• _WHAT THIS TASK INVOLVES_:
In your copy, include no images and return each entry exactly as written.

SUPPLIED INFORMATION: Begin

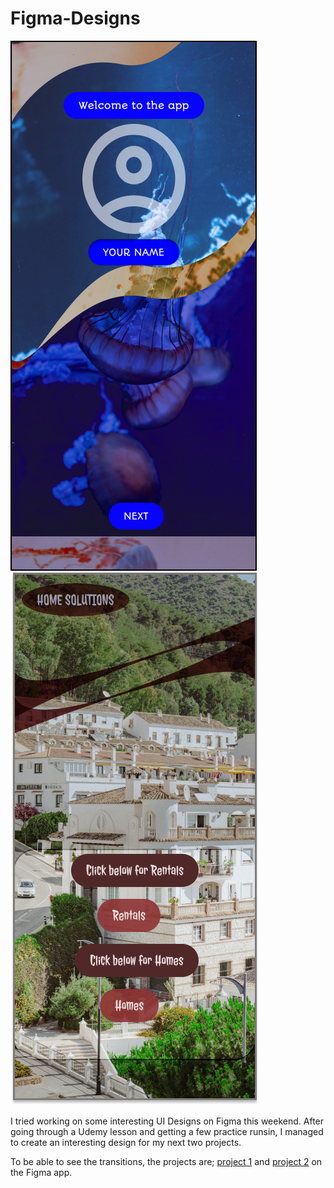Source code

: # Figma-Designs

![1682972157822](image/README/1682972157822.png) ![1682972464775](image/README/1682972464775.png) 



I tried working on some interesting UI Designs on Figma this weekend. After going through a Udemy lesson and getting a few practice runsin, I managed to create an interesting design for my next two projects.

To be able to see the transitions, the projects are; [project 1](https://www.figma.com/file/ytxN3JoZbHh5kPE3DNErOu/Untitled?t=PDsdfikP2di4tv3v-6 " at figma") and [project 2](https://www.figma.com/file/FhLbVA0zg1SqnfVrvbFT5r/Untitled?t=PDsdfikP2di4tv3v-6) on the Figma app.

SUPPLIED INFORMATION: End

• _RESULT OF THE TASK_:
Source code

: # Figma-Designs

![1682972157822](image/README/1682972157822.png) ![1682972464775](image/README/1682972464775.png) 



I tried working on some interesting UI Designs on Figma this weekend. After going through a Udemy lesson and getting a few practice runsin, I managed to create an interesting design for my next two projects.

To be able to see the transitions, the projects are; [project 1](https://www.figma.com/file/ytxN3JoZbHh5kPE3DNErOu/Untitled?t=PDsdfikP2di4tv3v-6 " at figma") and [project 2](https://www.figma.com/file/FhLbVA0zg1SqnfVrvbFT5r/Untitled?t=PDsdfikP2di4tv3v-6) on the Figma app.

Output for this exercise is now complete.